Alzheimer’s disease (AD) is a progressive, fatal disorder neurodegenerative disease that is the most common
cause of dementia. In addition to advancing age, there are known genetic risk factors associated with AD. Of
the genetic risk factors identified, the 34 kDa protein, apolipoprotein (Apo) E4, is of significance importance as
APOE4 carriers account for 65-80% of all AD cases. Although ApoE4 plays a normal role in lipoprotein
transport, how it contributes to AD pathogenesis is currently unknown. Recent data from our lab suggests that,
in vitro, a 151 amino-terminal fragment of ApoE4 (nApoE41-151) can traffic to the nucleus leading to toxicity and
expression of inflammatory genes in BV2 microglia cells. The goal of this proposal is to expand those findings
in vivo, by assessing the mechanisms by which this fragment may induce toxicity, developmental
abnormalities, and behavior deficits in a model system consisting of zebrafish. Experiments described in Aim 1
will rigorously test the hypothesis that nApoE41-151 may increase mortality following exogenous treatment in 48
hours post-fertilization (hpf) zebrafish embryos. Parallel experiments will also assess whether trafficking of
nApoE41-151 to the nucleus occurs within the nervous system by fluorescence confocal microscopy. In addition,
an assessment of developmental abnormalities will be undertaken based on well-defined empirically derived
criteria. We will determine if nApoE41-151 leads to toxicity or deformation of any other organ system including
the cardiovascular system. Finally, examination for tau pathology following treatment with this fragment could
provide a link between ApoE4 and a signature molecular pathology found in the human AD brain. Experiments
outlined in Aim 2 will determine what sublethal effects the nApoE41-151 fragment may have on juvenile
zebrafish by examining motor behavior as well as memory integrity. Behavior tests for memory and motor
functions (assessed by tail flicking and T-maze) will be assessed following treatment of nApoE41-151. Finally, in
Aim 3. we will determine the potential deleterious effects of endogenously generated the nApoE41-151 in
zebrafish. In this Aim, we propose to generate a new zebrafish strain that expresses nApoE41-151 to determine
whether low-level chronic expression leads to similar developmental and behavioral impairments as
exogenous treatment. To accomplish this Aim, we will employ a Tol2 transposase method whereby the
nApoE41-151 fragment will be expressed.

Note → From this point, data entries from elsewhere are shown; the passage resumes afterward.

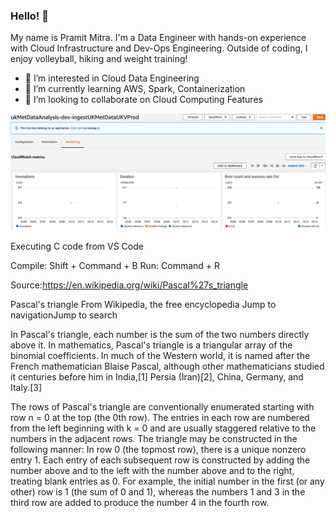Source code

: ### Hello! 👋

My name is Pramit Mitra. I'm a Data Engineer with hands-on experience with Cloud Infrastructure and Dev-Ops Engineering. Outside of coding, I enjoy volleyball, hiking and weight training!

- 👀 I’m interested in Cloud Data Engineering
- 🌱 I’m currently learning AWS, Spark, Containerization
- 💞️ I’m looking to collaborate on Cloud Computing Features






![](images/ukMetDataAnalysis-dev-ingestUKMetDataUKVP_Monitor.png)

Executing C code from VS Code

Compile: Shift + Command + B
Run: Command + R

Source:https://en.wikipedia.org/wiki/Pascal%27s_triangle

Pascal's triangle
From Wikipedia, the free encyclopedia
Jump to navigationJump to search

In Pascal's triangle, each number is the sum of the two numbers directly above it.
In mathematics, Pascal's triangle is a triangular array of the binomial coefficients. In much of the Western world, it is named after the French mathematician Blaise Pascal, although other mathematicians studied it centuries before him in India,[1] Persia (Iran)[2], China, Germany, and Italy.[3]

The rows of Pascal's triangle are conventionally enumerated starting with row n = 0 at the top (the 0th row). The entries in each row are numbered from the left beginning with k = 0 and are usually staggered relative to the numbers in the adjacent rows. The triangle may be constructed in the following manner: In row 0 (the topmost row), there is a unique nonzero entry 1. Each entry of each subsequent row is constructed by adding the number above and to the left with the number above and to the right, treating blank entries as 0. For example, the initial number in the first (or any other) row is 1 (the sum of 0 and 1), whereas the numbers 1 and 3 in the third row are added to produce the number 4 in the fourth row.
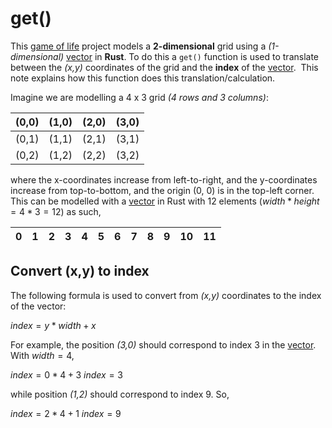 # get()

This [game of life](/notes/14-game-of-life/game-of-life.md) project models a **2-dimensional** grid using a _(1-dimensional)_ [vector](notes/05-vectors/vectors.md) in **Rust**. To do this a `get()` function is used to translate between the _(x,y)_ coordinates of the grid and the **index** of the [vector](notes/05-vectors/vectors.md).  This note explains how this function does this translation/calculation.

Imagine we are modelling a 4 x 3 grid _(4 rows and 3 columns)_:

| (0,0) | (1,0) | (2,0) | (3,0) |
| :---: | :---: | :---: | :---: |
| (0,1) | (1,1) | (2,1) | (3,1) |
| (0,2) | (1,2) | (2,2) | (3,2) |

where the x-coordinates increase from left-to-right, and the y-coordinates increase from top-to-bottom, and the origin (0, 0) is in the top-left corner. This can be modelled with a [vector](notes/05-vectors/vectors.md) in Rust with 12 elements ($width * height = 4 * 3 = 12$) as such,

| 0 | 1 | 2 | 3 | 4 | 5 | 6 | 7 | 8 | 9 | 10 | 11 |
|:-:|:-:|:-:|:-:|:-:|:-:|:-:|:-:|:-:|:-:|:--:|:--:|

## Convert (x,y) to index

The following formula is used to convert from _(x,y)_ coordinates to the index of the vector:

$index = y * width + x$

For example, the position _(3,0)_ should correspond to index 3 in the  [vector](notes/05-vectors/vectors.md).  With $width = 4$,

$index = 0 * 4 + 3$
$index = 3$

while position _(1,2)_ should correspond to index 9. So, 

$index = 2 * 4 + 1$
$index = 9$




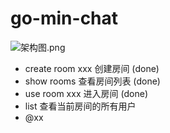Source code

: # go-min-chat

![架构图.png](https://i.loli.net/2018/11/06/5be1952153353.jpeg)

- create room xxx 创建房间 (done)
- show rooms 查看房间列表 (done)
- use room xxx 进入房间 (done)
- list 查看当前房间的所有用户
- @xx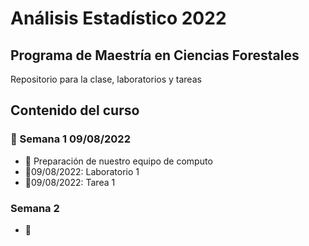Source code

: # Análisis Estadístico 2022
## Programa de Maestría en Ciencias Forestales

Repositorio para la clase, laboratorios y tareas


## Contenido del curso

### :date: Semana 1 09/08/2022
+ :notebook: Preparación de nuestro equipo de computo
+ :paperclip:09/08/2022: Laboratorio 1
+ :paperclip:09/08/2022: Tarea 1

### Semana 2
  + :notebook: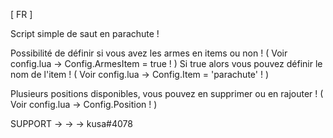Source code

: [ FR ]

Script simple de saut en parachute ! 

Possibilité de définir si vous avez les armes en items ou non ! ( Voir config.lua -> Config.ArmesItem = true ! )
        Si true alors vous pouvez définir le nom de l'item ! ( Voir config.lua -> Config.Item = 'parachute' ! )
        
Plusieurs positions disponibles, vous pouvez en supprimer ou en rajouter ! ( Voir config.lua -> Config.Position ! )


SUPPORT -> -> -> kusa#4078
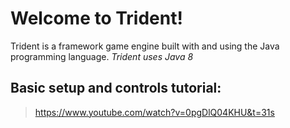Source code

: # Welcome to Trident!

Trident is a framework game engine built with and using the Java programming language.
*Trident uses Java 8*

## Basic setup and controls tutorial:
> https://www.youtube.com/watch?v=0pgDlQ04KHU&t=31s

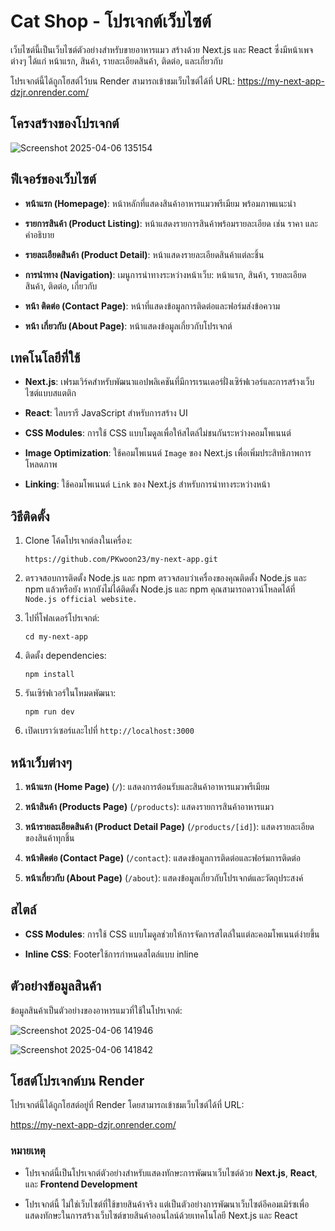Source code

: # Cat Shop - โปรเจกต์เว็บไซต์
เว็บไซต์นี้เป็นเว็บไซต์ตัวอย่างสำหรับขายอาหารแมว สร้างด้วย Next.js และ React ซึ่งมีหน้าเพจต่างๆ ได้แก่ หน้าแรก, สินค้า, รายละเอียดสินค้า, ติดต่อ, และเกี่ยวกับ

โปรเจกต์นี้ได้ถูกโฮสต์ไว้บน Render สามารถเข้าชมเว็บไซต์ได้ที่ URL:
https://my-next-app-dzjr.onrender.com/

## โครงสร้างของโปรเจกต์
![Screenshot 2025-04-06 135154](https://github.com/user-attachments/assets/c63e4aaa-92bc-4ac8-b1ac-b2ec4914ba02)

## ฟีเจอร์ของเว็บไซต์

-   **หน้าแรก (Homepage)**: หน้าหลักที่แสดงสินค้าอาหารแมวพรีเมียม พร้อมภาพแนะนำ
    
-   **รายการสินค้า (Product Listing)**: หน้าแสดงรายการสินค้าพร้อมรายละเอียด เช่น ราคา และคำอธิบาย
    
-   **รายละเอียดสินค้า (Product Detail)**: หน้าแสดงรายละเอียดสินค้าแต่ละชิ้น
    
-   **การนำทาง (Navigation)**: เมนูการนำทางระหว่างหน้าเว็บ: หน้าแรก, สินค้า, รายละเอียดสินค้า, ติดต่อ, เกี่ยวกับ
    
-   **หน้า ติดต่อ (Contact Page)**: หน้าที่แสดงข้อมูลการติดต่อและฟอร์มส่งข้อความ
    
-   **หน้า เกี่ยวกับ (About Page)**: หน้าแสดงข้อมูลเกี่ยวกับโปรเจกต์

## เทคโนโลยีที่ใช้

-   **Next.js**: เฟรมเวิร์คสำหรับพัฒนาแอปพลิเคชันที่มีการเรนเดอร์ฝั่งเซิร์ฟเวอร์และการสร้างเว็บไซต์แบบสแตติก
    
-   **React**: ไลบรารี JavaScript สำหรับการสร้าง UI
    
-   **CSS Modules**: การใช้ CSS แบบโมดูลเพื่อให้สไตล์ไม่ชนกันระหว่างคอมโพเนนต์
    
-   **Image Optimization**: ใช้คอมโพเนนต์ `Image` ของ Next.js เพื่อเพิ่มประสิทธิภาพการโหลดภาพ
    
-   **Linking**: ใช้คอมโพเนนต์ `Link` ของ Next.js สำหรับการนำทางระหว่างหน้า

## วิธีติดตั้ง

1.  Clone โค้ดโปรเจกต์ลงในเครื่อง:
   
    `https://github.com/PKwoon23/my-next-app.git`
    
2.  ตรวจสอบการติดตั้ง Node.js และ npm ตรวจสอบว่าเครื่องของคุณติดตั้ง Node.js และ npm แล้วหรือยัง
    หากยังไม่ได้ติดตั้ง Node.js และ npm คุณสามารถดาวน์โหลดได้ที่
    `Node.js official website.`
    
4.  ไปที่โฟลเดอร์โปรเจกต์:
    
    `cd my-next-app` 
    
5.  ติดตั้ง dependencies:
    
    `npm install` 
    
6.  รันเซิร์ฟเวอร์ในโหมดพัฒนา:
    
    `npm run dev` 
    
7.  เปิดเบราว์เซอร์และไปที่ `http://localhost:3000`

## หน้าเว็บต่างๆ

1.  **หน้าแรก (Home Page)** (`/`): แสดงการต้อนรับและสินค้าอาหารแมวพรีเมียม
    
2.  **หน้าสินค้า (Products Page)** (`/products`): แสดงรายการสินค้าอาหารแมว
    
3.  **หน้ารายละเอียดสินค้า (Product Detail Page)** (`/products/[id]`): แสดงรายละเอียดของสินค้าทุกชิ้น
    
4.  **หน้าติดต่อ (Contact Page)** (`/contact`): แสดงข้อมูลการติดต่อและฟอร์มการติดต่อ
    
5.  **หน้าเกี่ยวกับ (About Page)** (`/about`): แสดงข้อมูลเกี่ยวกับโปรเจกต์และวัตถุประสงค์

## สไตล์

-   **CSS Modules**: การใช้ CSS แบบโมดูลช่วยให้การจัดการสไตล์ในแต่ละคอมโพเนนต์ง่ายขึ้น
    
-   **Inline CSS**: Footerใช้การกำหนดสไตล์แบบ inline

## ตัวอย่างข้อมูลสินค้า

ข้อมูลสินค้าเป็นตัวอย่างของอาหารแมวที่ใช้ในโปรเจกต์:

![Screenshot 2025-04-06 141946](https://github.com/user-attachments/assets/c49d1439-f61e-4789-968a-e91ae3422118)

![Screenshot 2025-04-06 141842](https://github.com/user-attachments/assets/bc7e78ca-5c77-462a-8e37-aca27572c035)

## โฮสต์โปรเจกต์บน Render
โปรเจกต์นี้ได้ถูกโฮสต์อยู่ที่ Render โดยสามารถเข้าชมเว็บไซต์ได้ที่ URL:

https://my-next-app-dzjr.onrender.com/

### หมายเหตุ

-   โปรเจกต์นี้เป็นโปรเจกต์ตัวอย่างสำหรับแสดงทักษะการพัฒนาเว็บไซต์ด้วย **Next.js**, **React**, และ **Frontend Development**
    
-   โปรเจกต์นี้ ไม่ใช่เว็บไซต์ที่ใช้ขายสินค้าจริง แต่เป็นตัวอย่างการพัฒนาเว็บไซต์อีคอมเมิร์ซเพื่อแสดงทักษะในการสร้างเว็บไซต์ขายสินค้าออนไลน์ด้วยเทคโนโลยี Next.js และ React
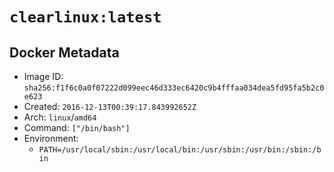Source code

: # `clearlinux:latest`

## Docker Metadata

- Image ID: `sha256:f1f6c0a0f07222d099eec46d333ec6420c9b4fffaa034dea5fd95fa5b2c0e623`
- Created: `2016-12-13T00:39:17.843992652Z`
- Arch: `linux`/`amd64`
- Command: `["/bin/bash"]`
- Environment:
  - `PATH=/usr/local/sbin:/usr/local/bin:/usr/sbin:/usr/bin:/sbin:/bin`
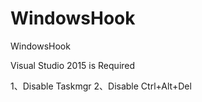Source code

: # WindowsHook
WindowsHook

Visual Studio 2015 is Required

1、Disable Taskmgr
2、Disable Ctrl+Alt+Del
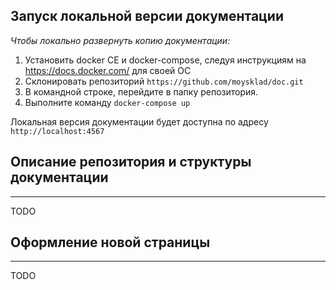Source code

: Запуск локальной версии документации
------------

_Чтобы локально развернуть копию документации:_

1. Установить docker CE и docker-compose, следуя инструкциям на https://docs.docker.com/ для своей ОС
2. Склонировать репозиторий `https://github.com/moysklad/doc.git`
3. В командной строке, перейдите в папку репозитория.
4. Выполните команду `docker-compose up`

Локальная версия документации будет доступна по адресу `http://localhost:4567`

## Описание репозитория и структуры документации
------------
TODO

## Оформление новой страницы
------------
TODO
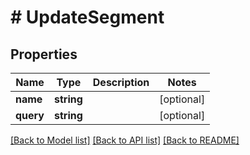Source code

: # # UpdateSegment

## Properties

Name | Type | Description | Notes
------------ | ------------- | ------------- | -------------
**name** | **string** |  | [optional] 
**query** | **string** |  | [optional] 

[[Back to Model list]](../../README.md#documentation-for-models) [[Back to API list]](../../README.md#documentation-for-api-endpoints) [[Back to README]](../../README.md)


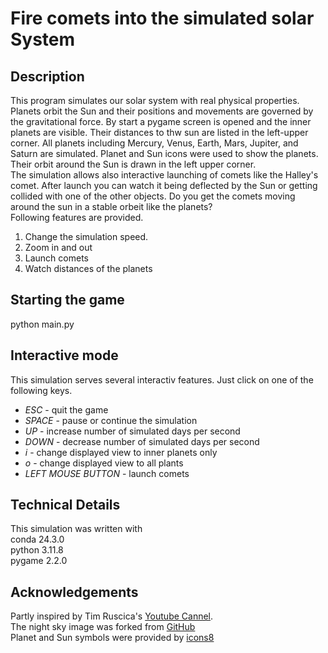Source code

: # Fire comets into the simulated solar System

## Description

This program simulates our solar system with real physical properties. Planets orbit the Sun and their positions and movements are governed by the gravitational force. By start a pygame screen is opened and the inner planets are visible. Their distances to thw sun are listed in the left-upper corner. All planets including Mercury, Venus, Earth, Mars, Jupiter, and Saturn are simulated. Planet and Sun icons were used to show the planets. Their orbit around the Sun is drawn in the left upper corner. <br />
The simulation allows also interactive launching of comets like the Halley's comet. After launch you can watch it being deflected by the Sun or getting collided with one of the other objects. Do you get the comets moving around the sun in a stable orbeit like the planets? <br />
Following features are provided.

1. Change the simulation speed.
2. Zoom in and out
3. Launch comets
4. Watch distances of the planets

## Starting the game

python main.py

## Interactive mode

This simulation serves several interactiv features. Just click on one of the following keys.

- _ESC_ - quit the game
- _SPACE_ - pause or continue the simulation
- _UP_ - increase number of simulated days per second
- _DOWN_ - decrease number of simulated days per second
- _i_ - change displayed view to inner planets only
- _o_ - change displayed view to all plants
- _LEFT MOUSE BUTTON_ - launch comets

## Technical Details

This simulation was written with <br />
conda 24.3.0 <br />
python 3.11.8 <br />
pygame 2.2.0

## Acknowledgements

Partly inspired by Tim Ruscica's [Youtube Cannel](https://www.youtube.com/@TechWithTim). <br />
The night sky image was forked from [GitHub](https://github.com/techwithtim/Slingshot-Effect-Simulation) <br />
Planet and Sun symbols were provided by [icons8](https://icons8.com/icons)
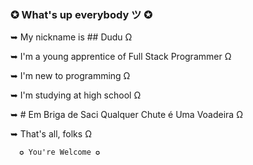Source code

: ### ✪ What's up everybody ツ ✪

➥ My nickname is ## Dudu Ω

➥ I'm a young apprentice of Full Stack Programmer Ω

➥ I'm new to programming Ω

➥ I'm studying at high school Ω

➥ # Em Briga de Saci Qualquer Chute é Uma Voadeira Ω

➥ That's all, folks Ω

      ✪ You're Welcome ✪
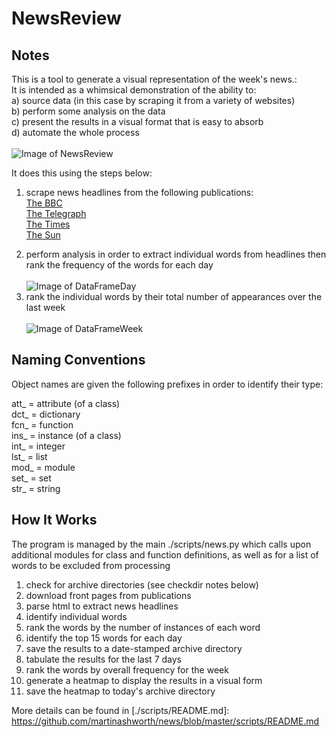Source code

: NewsReview
==========

Notes
-------

This is a tool to generate a visual representation of the week's news.:<br />
It is intended as a whimsical demonstration of the ability to:<br />
a) source data (in this case by scraping it from a variety of websites)<br />
b) perform some analysis on the data<br />
c) present the results in a visual format that is easy to absorb<br />
d) automate the whole process <br /><br />
![Image of NewsReview](http://whatmakesitgo.com/wp-content/uploads/2020/08/Screenshot-2020-08-21-at-16.52.47.png)

It does this using the steps below:<br />
1) scrape news headlines from the following publications:<br />
[The BBC][] <br />
[The Telegraph][] <br />
[The Times][] <br />
[The Sun][] <br />

[The BBC]: https://www.bbc.co.uk/news
[The Times]: https://www.thetimes.co.uk/
[The Telegraph]: https://www.telegraph.co.uk/
[The Sun]: https://www.thesun.co.uk/news
[scripts]: https://github.com/martinashworth/news/tree/master/scripts
[news.py]: https://github.com/martinashworth/news/blob/master/scripts/news.py
[mod_processing.py]: https://github.com/martinashworth/news/blob/master/scripts/mod_processing.py
[mod_publications.py]: https://github.com/martinashworth/news/blob/master/scripts/mod_publications.py
[mod_stop_words.py]: https://github.com/martinashworth/news/blob/master/scripts/mod_stop_words.py

2) perform analysis in order to extract individual words from headlines then rank the frequency of the words for each day<br /><br />
![Image of DataFrameDay](http://whatmakesitgo.com/wp-content/uploads/2020/08/Screenshot-2020-08-21-at-16.51.34.png)<br />
3) rank the individual words by their total number of appearances over the last week<br /><br />
![Image of DataFrameWeek](http://whatmakesitgo.com/wp-content/uploads/2020/08/Screenshot-2020-08-21-at-16.52.25.png)


Naming Conventions
------------------

Object names are given the following prefixes in order to identify their type: <br />

att_ = attribute (of a class) <br />
dct_ = dictionary <br />
fcn_ = function <br />
ins_ = instance (of a class) <br />
int_ = integer <br />
lst_ = list <br />
mod_ = module <br />
set_ = set <br />
str_ = string <br />


How It Works
------------

The program is managed by the main ./scripts/news.py which calls upon additional modules for class and function definitions, as well as for a list of words to be excluded from processing<br />
1) check for archive directories (see checkdir notes below)<br />
2) download front pages from publications<br />
3) parse html to extract news headlines<br />
4) identify individual words<br />
5) rank the words by the number of instances of each word<br />
6) identify the top 15 words for each day<br />
7) save the results to a date-stamped archive directory<br />
8) tabulate the results for the last 7 days<br />
9) rank the words by overall frequency for the week<br />
10) generate a heatmap to display the results in a visual form<br />
11) save the heatmap to today's archive directory<br />

More details can be found in [./scripts/README.md]: https://github.com/martinashworth/news/blob/master/scripts/README.md
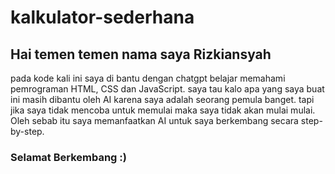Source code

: # kalkulator-sederhana
## Hai temen temen nama saya Rizkiansyah
pada kode kali ini saya di bantu dengan chatgpt belajar memahami pemrograman HTML, CSS dan JavaScript.
saya tau kalo apa yang saya buat ini masih dibantu oleh AI karena saya adalah seorang pemula banget. tapi jika saya tidak mencoba untuk memulai maka saya tidak akan mulai mulai.
Oleh sebab itu saya memanfaatkan AI untuk saya berkembang secara step-by-step.
### Selamat Berkembang :)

The goal of these experiments will be to generate a permanent
transgenic zebrafish line that can be bred in perpetuity in order to fully study the developmental effects in
embryos and young juveniles but also continuing in adult zebrafish if warranted
Overall, we are proposing an in vivo model system to extend our in vitro findings and to obtain more robust,
reliable data that can be extrapolated to an intact organism including humans. Zebrafish are emerging as an
effective in vivo model system to study AD for many reasons including the fact that their neuroanatomic and
neurochemical pathways share strong similarities with the human brain. In addition, they exhibit a relatively
simple nervous system and optical transparency of embryos permit for easy analyses of organ systems and
brain development. To strengthen our zebrafish studies, we will also take advantage of the relative ease to
express human transgenes in zebrafish to assess in a more physiological milieu the potential long-term effects
of expressing this amino-terminal fragment of ApoE4. Using such a model, we hypothesize that the nApoE41-
151 fragment will demonstrate significant developmental abnormalities, motor dysfunction, and memory
impairments that will further support a novel role of this fragment in the etiology associated with AD.